HUD Archives: News Releases


HUD No. 00-278
Further Information: For Release
In the Washington, DC area: 202/708-0685 Sunday
Or contact your local HUD office October 1, 2000

STATEMENT FROM HUD CONCERNING DALLAS MORNING NEWS STORY ALLEGING ENVIRONMENTAL THREATS TO HEALTH OF RESIDENTS OF ASSISTED HOUSING

The U.S. Environmental Protection Agency monitors thousands of sites, including toxic air emitters throughout the United States. You will find them in affluent neighborhoods and non-affluent neighborhoods, minority neighborhoods and non-minority neighborhoods. There are EPA-monitored sites within a mile of The White House, Disneyland and the United Nations. There’s even one not far from the offices of the Dallas Morning News.

The U.S. Department of Housing and Urban Development is very concerned about the environmental conditions found in the cities and towns we serve. That is why, for example, we have secured over $2 billion in public and private funds to clean up environmentally-contaminated "Brownfields" sites across the United States in the last three years alone; that is why we require new public housing complexes to both identify and remediate on-site environmental problems; and, that is why we have launched a sophisticated Internet service which allows citizens, community organizations, and local governments to identify environmental problems in their communities and their resources available to address them.

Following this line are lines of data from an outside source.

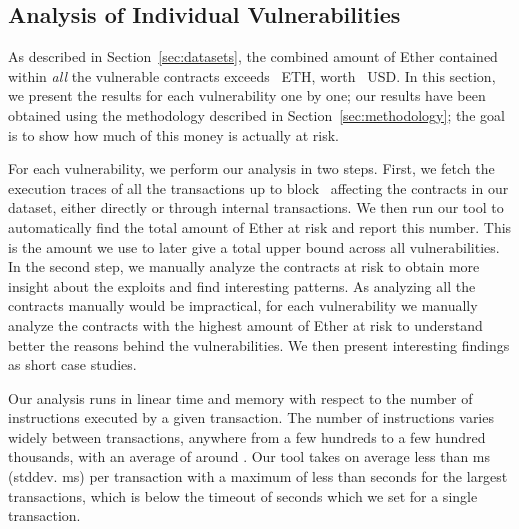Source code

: 


\subsection{Analysis of Individual Vulnerabilities}
\label{sec:analysis}

As described in Section~\ref{sec:datasets}, the combined amount of Ether contained within \emph{all} the vulnerable contracts exceeds~ ETH, worth~ USD. In this section, we present the results for each vulnerability one by one; our results have been obtained using the methodology described in Section~\ref{sec:methodology}; the goal is to show how much of this money is actually at risk.

For each vulnerability, we perform our analysis in two steps.
First, we fetch the execution traces of all the transactions up to block~ affecting the contracts in our dataset, either directly or through internal transactions. We then run our tool to automatically find the total amount of Ether at risk and report this number.
This is the amount we use to later give a total upper bound across all vulnerabilities.
In the second step, we manually analyze the contracts at risk to obtain more insight about the exploits and find interesting patterns.
As analyzing all the contracts manually would be impractical, for each vulnerability we manually analyze the contracts with the highest amount of Ether at risk to understand better the reasons behind the vulnerabilities.
We then present interesting findings as short case studies.

 Our analysis runs in linear time and memory with respect to the number of instructions executed by a given transaction. The number of instructions varies widely between transactions, anywhere from a few hundreds to a few hundred thousands, with an average of around . Our tool takes on average less than ms (stddev. ms) per transaction with a maximum of less than  seconds for the largest transactions, which is below the timeout of  seconds which we set for a single transaction.


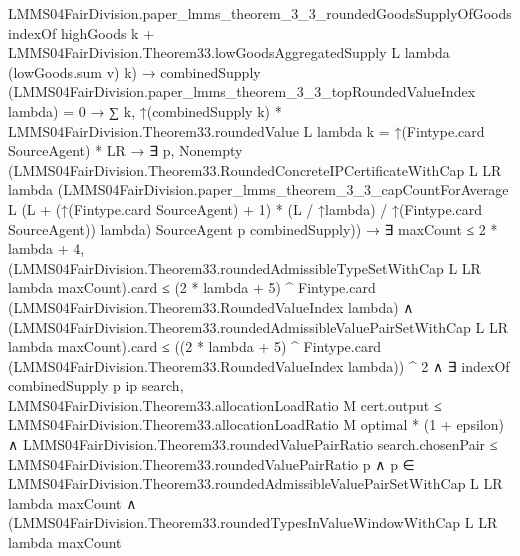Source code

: \documentclass[10pt]{article}
\begin{document}
\begin{ReviewVerbatim}
                                LMMS04FairDivision.paper_lmms_theorem_3_3_roundedGoodsSupplyOfGoods indexOf highGoods
                                    k +
                                  LMMS04FairDivision.Theorem33.lowGoodsAggregatedSupply L lambda (lowGoods.sum v) k) →
                            combinedSupply (LMMS04FairDivision.paper_lmms_theorem_3_3_topRoundedValueIndex lambda) = 0 →
                              ∑ k, ↑(combinedSupply k) * LMMS04FairDivision.Theorem33.roundedValue L lambda k =
                                  ↑(Fintype.card SourceAgent) * LR →
                                ∃ p,
                                  Nonempty
                                    (LMMS04FairDivision.Theorem33.RoundedConcreteIPCertificateWithCap L LR lambda
                                      (LMMS04FairDivision.paper_lmms_theorem_3_3_capCountForAverage L
                                        (L +
                                          (↑(Fintype.card SourceAgent) + 1) * (L / ↑lambda) /
                                            ↑(Fintype.card SourceAgent))
                                        lambda)
                                      SourceAgent p combinedSupply)) →
                      ∃ maxCount ≤ 2 * lambda + 4,
                        (LMMS04FairDivision.Theorem33.roundedAdmissibleTypeSetWithCap L LR lambda maxCount).card ≤
                            (2 * lambda + 5) ^ Fintype.card (LMMS04FairDivision.Theorem33.RoundedValueIndex lambda) ∧
                          (LMMS04FairDivision.Theorem33.roundedAdmissibleValuePairSetWithCap L LR lambda
                                  maxCount).card ≤
                              ((2 * lambda + 5) ^
                                  Fintype.card (LMMS04FairDivision.Theorem33.RoundedValueIndex lambda)) ^
                                2 ∧
                            ∃ indexOf combinedSupply p ip search,
                              LMMS04FairDivision.Theorem33.allocationLoadRatio M cert.output ≤
                                  LMMS04FairDivision.Theorem33.allocationLoadRatio M optimal * (1 + epsilon) ∧
                                LMMS04FairDivision.Theorem33.roundedValuePairRatio search.chosenPair ≤
                                    LMMS04FairDivision.Theorem33.roundedValuePairRatio p ∧
                                  p ∈
                                      LMMS04FairDivision.Theorem33.roundedAdmissibleValuePairSetWithCap L LR lambda
                                        maxCount ∧
                                    (LMMS04FairDivision.Theorem33.roundedTypesInValueWindowWithCap L LR lambda maxCount

\end{ReviewVerbatim}
\end{document}
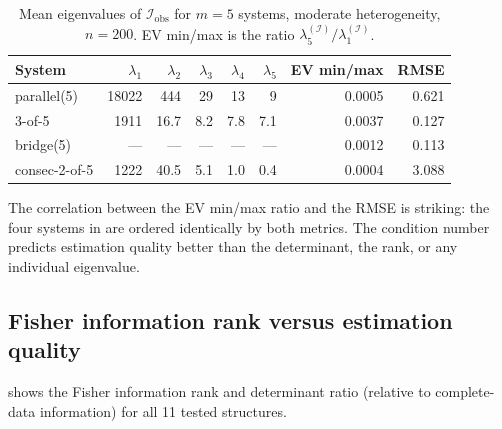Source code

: \documentclass[12pt]{article}
\theoremstyle{definition}
\theoremstyle{remark}
\begin{document}
\begin{table}[htbp]
  \centering
  \caption{Mean eigenvalues of $\mathcal{I}_{\mathrm{obs}}$ for
    $m = 5$ systems, moderate heterogeneity, $n = 200$.
    EV min/max is the ratio
    $\lambda_5^{(\mathcal{I})} / \lambda_1^{(\mathcal{I})}$.}
  \label{tab:eigenvalues}
  \begin{tabular}{lrrrrrrr}
    \toprule
    System & $\lambda_1$ & $\lambda_2$ & $\lambda_3$ & $\lambda_4$ & $\lambda_5$
           & EV min/max & RMSE \\
    \midrule
    parallel(5)   & 18022 & 444 & 29  & 13  & 9   & 0.0005 & 0.621 \\
    3-of-5        & 1911  & 16.7 & 8.2 & 7.8 & 7.1 & 0.0037 & 0.127 \\
    bridge(5)     & ---   & ---  & --- & --- & --- & 0.0012 & 0.113 \\
    consec-2-of-5 & 1222  & 40.5 & 5.1 & 1.0 & 0.4 & 0.0004 & 3.088 \\
    \bottomrule
  \end{tabular}
\end{table}

The correlation between the EV min/max ratio and the RMSE is
striking: the four systems in  are ordered
identically by both metrics.  The condition number predicts estimation
quality better than the determinant, the rank, or any individual
eigenvalue.


\subsection{Fisher information rank versus estimation quality}
\label{sec:res_rank}

 shows the Fisher information rank and
determinant ratio (relative to complete-data information) for all 11
tested structures.
\end{document}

The Morning News, however, is running a multi-part series which focuses only on a mere handful of housing sites – singling out those located near some 130 public housing complexes that have been or are being transformed by the U.S. Department of Housing and Urban Development’s HOPE VI program. In short, HUD stands unfairly accused of environmental racism based solely on the proximity of some HOPE VI projects to these emitters and the mistaken suggestion that HUD determines the location of HOPE VI developments.

The charge is outrageous. The very purpose of HUD’s HOPE VI program is to tear down the public housing ghettoes in which so many poor and minority Americans have been residentially, socially, and economically trapped for decades. With a mix of new on- and off-site housing opportunities, HOPE VI reconnects those residents to the larger society. And where it’s been tried, HOPE VI has done precisely that, providing public housing tenants with new affordable housing opportunities, attracting higher-income families back into areas they once fled and, ultimately, revitalizing distressed neighborhoods.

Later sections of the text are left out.